--- Source information Enclosed Below ---

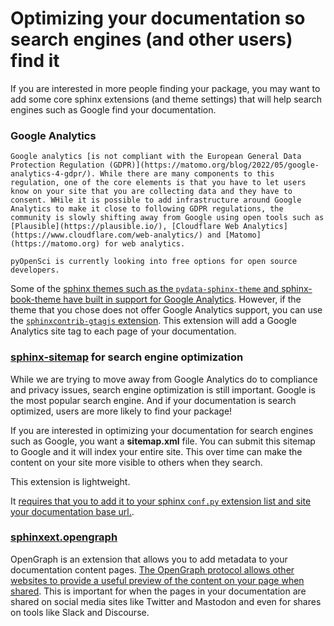# Optimizing your documentation so search engines (and other users) find it

If you are interested in more people finding your package, you may want to 
add some core sphinx extensions (and theme settings) that will help search 
engines such as Google find your documentation. 

### Google Analytics

```{important} 
Google analytics [is not compliant with the European General Data Protection Regulation (GDPR)](https://matomo.org/blog/2022/05/google-analytics-4-gdpr/). While there are many components to this regulation, one of the core elements is that you have to let users know on your site that you are collecting data and they have to consent. WHile it is possible to add infrastructure around Google Analytics to make it close to following GDPR regulations, the community is slowly shifting away from Google using open tools such as [Plausible](https://plausible.io/), [Cloudflare Web Analytics](https://www.cloudflare.com/web-analytics/) and [Matomo](https://matomo.org) for web analytics. 

pyOpenSci is currently looking into free options for open source 
developers. 
```
Some of the [sphinx themes such as the `pydata-sphinx-theme` and 
sphinx-book-theme have built in support for Google Analytics](https://pydata-sphinx-theme.readthedocs.io/en/latest/user_guide/analytics.html#google-analytics). However, if the theme that you chose does not offer 
Google Analytics support, you can use the [`sphinxcontrib-gtagjs` extension](https://github.com/attakei/sphinxcontrib-gtagjs). 
This extension will add a Google Analytics site tag to each page of your 
documentation.  

### [sphinx-sitemap](https://sphinx-sitemap.readthedocs.io/en/latest/index.html) for search engine optimization 

While we are trying to move away from Google Analytics do 
to compliance and privacy issues, search engine optimization 
is still important. Google is the most popular search engine.
And if your documentation is search optimized, users are more 
likely to find your package!

If you are interested in optimizing your documentation for 
search engines such as Google, you want a **sitemap.xml** file. 
You can submit this sitemap to Google and it will index your 
entire site. This over time can make the content on your site 
more visible to others when they search. 

This extension is lightweight.

It [requires that you to add it to your sphinx `conf.py` extension list and site your documentation base url.](https://sphinx-sitemap.readthedocs.io/en/latest/getting-started.html).

### [sphinxext.opengraph](https://github.com/wpilibsuite/sphinxext-opengraph)

OpenGraph is an extension that allows you to add metadata to your documentation 
content pages. [The OpenGraph protocol allows other websites to provide a 
useful preview of the content on your page when shared](https://www.freecodecamp.org/news/what-is-open-graph-and-how-can-i-use-it-for-my-website/#what-is-open-graph). This is important 
for when the pages in your documentation are shared on social 
media sites like Twitter and Mastodon and even for shares on 
tools like Slack and Discourse.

--- End of Enclosed Source information ---

_What you have to do_.
Beginning at the line that contains "is still important.", transcribe every line through the end of the material exactly, leaving out all earlier lines.

_Output for this task_.
is still important. Google is the most popular search engine.
And if your documentation is search optimized, users are more 
likely to find your package!

If you are interested in optimizing your documentation for 
search engines such as Google, you want a **sitemap.xml** file. 
You can submit this sitemap to Google and it will index your 
entire site. This over time can make the content on your site 
more visible to others when they search. 

This extension is lightweight.

It [requires that you to add it to your sphinx `conf.py` extension list and site your documentation base url.](https://sphinx-sitemap.readthedocs.io/en/latest/getting-started.html).

### [sphinxext.opengraph](https://github.com/wpilibsuite/sphinxext-opengraph)

OpenGraph is an extension that allows you to add metadata to your documentation 
content pages. [The OpenGraph protocol allows other websites to provide a 
useful preview of the content on your page when shared](https://www.freecodecamp.org/news/what-is-open-graph-and-how-can-i-use-it-for-my-website/#what-is-open-graph). This is important 
for when the pages in your documentation are shared on social 
media sites like Twitter and Mastodon and even for shares on 
tools like Slack and Discourse.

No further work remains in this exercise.